Many Victorian gym-goers have rushed back into fitness studios and facilities since they reopened last Monday.
Oakleigh based personal trainer Krista Antoniou has had trouble fitting all her clients into a new in-person schedule, with restrictions still placed on private home studios.
“I had a rush of clients, but it didn’t make it easier because you can only have so many people at any one time in your home gym,” she said.
As personal trainers are in high demand, Vision Personal Training director James Nearchou and his team are pleased to be back in the studio and welcoming clients.
“This first week has been awesome. I think more so mentally for myself and the team it’s been a big relief. The energy has been fantastic and for the clients it’s been much better as well,” he said.
Alongside venue capacity caps, there are procedures in place to make sure fitness facilities, much like may other businesses are as COVID safe as possible.
Posters adorn the mirrors and machines reminding members to wipe down the equipment and continue to keep their distance from other patrons.
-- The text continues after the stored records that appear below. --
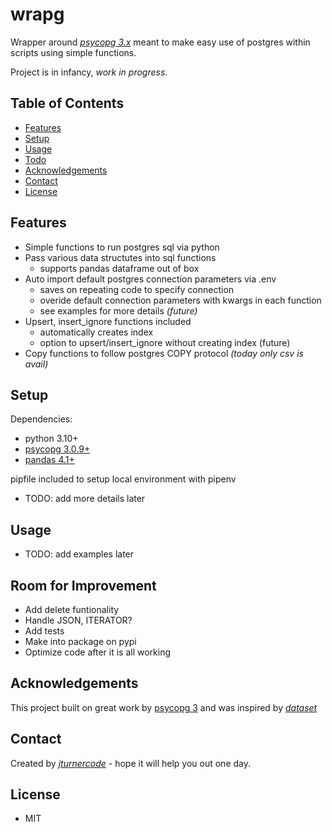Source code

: # wrapg
Wrapper around [_psycopg 3.x_](https://www.psycopg.org/psycopg3/docs/index.html) meant to make easy use of postgres within scripts using simple functions.

Project is in infancy, _work in progress_.

## Table of Contents
* [Features](#features)
* [Setup](#setup)
* [Usage](#usage)
* [Todo](#todo)
* [Acknowledgements](#acknowledgements)
* [Contact](#contact)
* [License](#license)


## Features
- Simple functions to run postgres sql via python
- Pass various data structutes into sql functions
    - supports pandas dataframe out of box
- Auto import default postgres connection parameters via .env
    - saves on repeating code to specify connection
    - overide default connection parameters with kwargs in each function
    - see examples for more details *(future)*
- Upsert, insert_ignore functions included
    - automatically creates index
    - option to upsert/insert_ignore without creating index (future)
- Copy functions to follow postgres COPY protocol *(today only csv is avail)*

## Setup
Dependencies:
- python 3.10+
- [psycopg 3.0.9+](https://www.psycopg.org/psycopg3/docs/index.html)
- [pandas 4.1+](https://pandas.pydata.org/docs/index.html)

pipfile included to setup local environment with pipenv
- TODO: add more details later


## Usage
- TODO: add examples later


## Room for Improvement
- Add delete funtionality
- Handle JSON, ITERATOR?
- Add tests
- Make into package on pypi
- Optimize code after it is all working


## Acknowledgements
This project built on great work by [psycopg 3](https://www.psycopg.org/psycopg3/docs/index.html) and was inspired by [_dataset_](https://dataset.readthedocs.io/en/latest/) 


## Contact
Created by [_jturnercode_](https://github.com/jturnercode) - hope it will help you out one day.

## License
- MIT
Mr Nearchou predicts these limits may continue well into the future
“I can’t see a time where cleaning protocols that are in place now, not that we didn’t have them before but it’s definitely a higher attention to detail now, I don’t see that going away anytime soon. Nor do I think it’s actually a bad thing, because what we’ve seen is a lot less people getting sick due to being quite pedantic about santising our hands,” he said.
Former Fitness First trainer Ms Antoniou predicts that perhaps people will be turning to more personalised programs and even a general decrease in gym attendance.
“In my experience a fair few of my clients have gone and bought their own equipment and are maybe contemplating not going to the gyms that are in the higher bracket. When some of my clients found I was leaving, they said ‘okay cool, I’ll come train with you and leave Fitness First’,” she explained.
Both trainers hoped that the gyms would have opened sooner for those who wished to continue attending, pointing to the data that illustrated very little to no community transmissions in these spaces.
“I think our industry on the whole was forgotten throughout the lockdown period in terms of, we were the first to close and the last to reopen both times, even though we probably had the best cleaning protocols out of all businesses and probably the best contract tracing as well. We know when everyone’s been in here because it’s appointment based,” Mr Nearchou said.
“On the physical and mental health side of things, we’re trying to keep everyone healthy and safe and we took away one of the biggest outlets and solutions to help people’s health and wellbeing.”
Ms Antoniou also notes that the government should have focused more on the overall health benefits of opening up fitness facilities.
“By restricting people from exercising, it can also impact their mental health. It doesn’t seem as though our government held that as a high priority…The gyms needed to remain open. Is our physical health less important than the opening of restaurants?” she said.
“They should have opened at a larger capacity. Those people who wanted to go to the gym, can’t. Going for a walk isn’t enough exercise.”
Indoor gyms and fitness studios are currently permitted a total of 20 people in each venue, meaning many businesses have had to creating online booking timetables for their members.
Many of these sessions are booked out within minutes, which Ms Antoniou notes may be more of a deterrent.
“I don’t like working under the condition that ‘quickly you’ve got to book in otherwise you’ll miss out’. People already struggle to get motivated, so you’re adding an extra step for them to remember to do. It’s just another deterrent in a way,” she said.
Whether people are waiting eagerly for more sessions to open up or getting back in touch with their personal trainers, what has definitely been noticed is how important the industry is in contributing to overall health and wellbeing.
“I think this year it’s highlighted how important it is to people. By being one of the most adversely affected industries, the silver lining is that it’s shown how important as an industry we are and how important our role is in the community,” Mr Nearchou said.
The next step will see indoor physical recreation venues allow up to 100 patrons, given the distancing of one person per four square metres. This will take effect from 22 November, 11:59pm.